» **Work item**: Using the entries that follow, collect the lines where the word "isLock" appears.

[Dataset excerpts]

*** Begin section ***

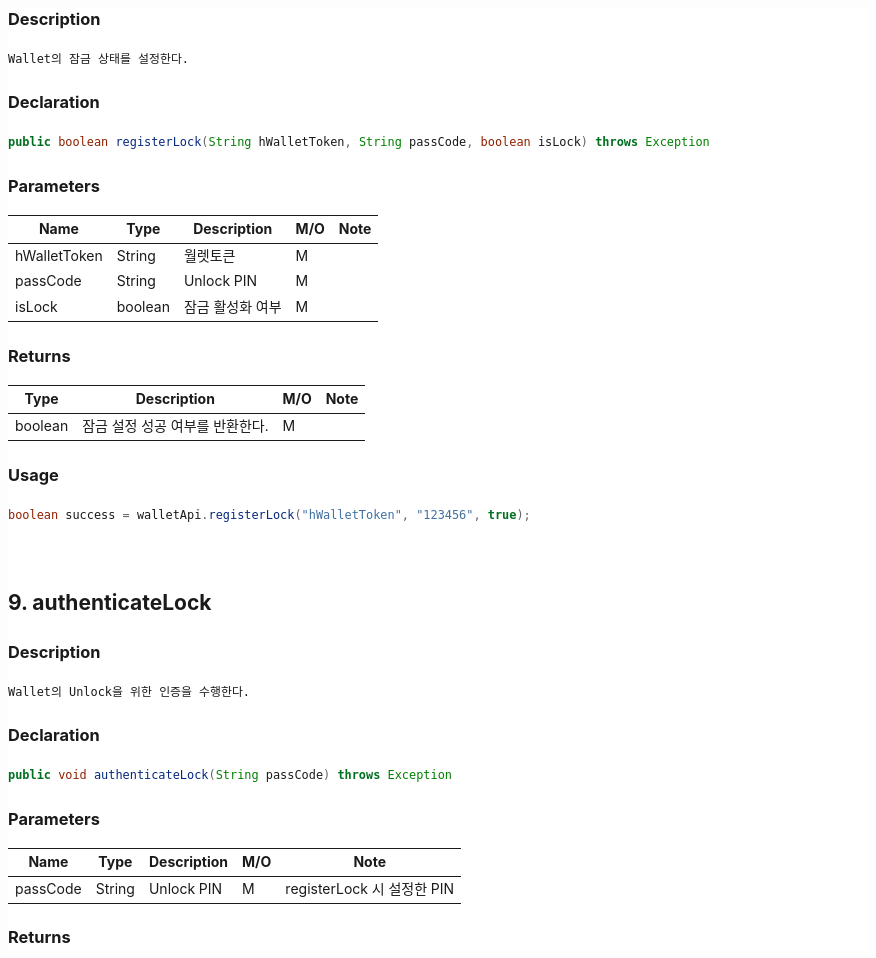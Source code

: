 ### Description
`Wallet의 잠금 상태를 설정한다.`

### Declaration

```java
public boolean registerLock(String hWalletToken, String passCode, boolean isLock) throws Exception
```

### Parameters

| Name         | Type   | Description                        | **M/O** | **Note** |
|--------------|--------|-----------------------------|---------|----------|
| hWalletToken | String | 월렛토큰                   | M       |          |
| passCode     | String | Unlock PIN               | M       |          |
| isLock       | boolean | 잠금 활성화 여부            | M       |          |

### Returns

| Type    | Description                | **M/O** | **Note** |
|---------|---------------------|---------|----------|
| boolean | 잠금 설정 성공 여부를 반환한다. | M       |          |

### Usage

```java
boolean success = walletApi.registerLock("hWalletToken", "123456", true);
```

<br>

## 9. authenticateLock

### Description
`Wallet의 Unlock을 위한 인증을 수행한다.`

### Declaration

```java
public void authenticateLock(String passCode) throws Exception
```

### Parameters

| Name         | Type   | Description                        | **M/O** | **Note** |
|--------------|--------|-----------------------------|---------|----------|
| passCode     | String |Unlock PIN               | M       | registerLock 시 설정한 PIN          | 

### Returns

*** End section ***

» **The answer**:
public boolean registerLock(String hWalletToken, String passCode, boolean isLock) throws Exception
| isLock       | boolean | 잠금 활성화 여부            | M       |          |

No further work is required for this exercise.